* **REQUIREMENT**
The result should be an exact copy of every record, with no pictures kept.

Top of INPUT MATERIAL

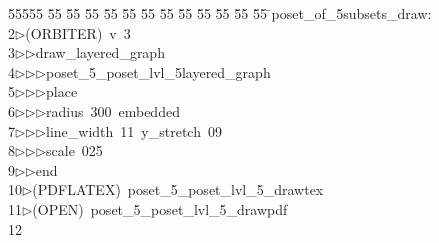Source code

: %
%
\begin{tabbing}
55555 \= 55 \= 55 \= 55 \= 55 \= 55 \= 55 \= 55 \= 55 \= 55 \= 55 \= 55 \= 55 \= \>poset\_of\_5subsets\_draw:\\[0pt]
2\>$\triangleright$\>(ORBITER)\ v\ 3\ \\[0pt]
3\>$\triangleright$\>$\triangleright$\>draw\_layered\_graph\ \\[0pt]
4\>$\triangleright$\>$\triangleright$\>$\triangleright$\>poset\_5\_poset\_lvl\_5layered\_graph\ \\[0pt]
5\>$\triangleright$\>$\triangleright$\>$\triangleright$\>place\ \\[0pt]
6\>$\triangleright$\>$\triangleright$\>$\triangleright$\>radius\ 300\ embedded\ \\[0pt]
7\>$\triangleright$\>$\triangleright$\>$\triangleright$\>line\_width\ 11\ y\_stretch\ 09\ \\[0pt]
8\>$\triangleright$\>$\triangleright$\>$\triangleright$\>scale\ 025\ \\[0pt]
9\>$\triangleright$\>$\triangleright$\>end\\[0pt]
10\>$\triangleright$\>(PDFLATEX)\ poset\_5\_poset\_lvl\_5\_drawtex\\[0pt]
11\>$\triangleright$\>(OPEN)\ poset\_5\_poset\_lvl\_5\_drawpdf\\[0pt]
12\>\end{tabbing}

Bottom of INPUT MATERIAL

* **WRITTEN ANSWER**
Source code

: %
%
\begin{tabbing}
55555 \= 55 \= 55 \= 55 \= 55 \= 55 \= 55 \= 55 \= 55 \= 55 \= 55 \= 55 \= 55 \= \>poset\_of\_5subsets\_draw:\\[0pt]
2\>$\triangleright$\>(ORBITER)\ v\ 3\ \\[0pt]
3\>$\triangleright$\>$\triangleright$\>draw\_layered\_graph\ \\[0pt]
4\>$\triangleright$\>$\triangleright$\>$\triangleright$\>poset\_5\_poset\_lvl\_5layered\_graph\ \\[0pt]
5\>$\triangleright$\>$\triangleright$\>$\triangleright$\>place\ \\[0pt]
6\>$\triangleright$\>$\triangleright$\>$\triangleright$\>radius\ 300\ embedded\ \\[0pt]
7\>$\triangleright$\>$\triangleright$\>$\triangleright$\>line\_width\ 11\ y\_stretch\ 09\ \\[0pt]
8\>$\triangleright$\>$\triangleright$\>$\triangleright$\>scale\ 025\ \\[0pt]
9\>$\triangleright$\>$\triangleright$\>end\\[0pt]
10\>$\triangleright$\>(PDFLATEX)\ poset\_5\_poset\_lvl\_5\_drawtex\\[0pt]
11\>$\triangleright$\>(OPEN)\ poset\_5\_poset\_lvl\_5\_drawpdf\\[0pt]
12\>\end{tabbing}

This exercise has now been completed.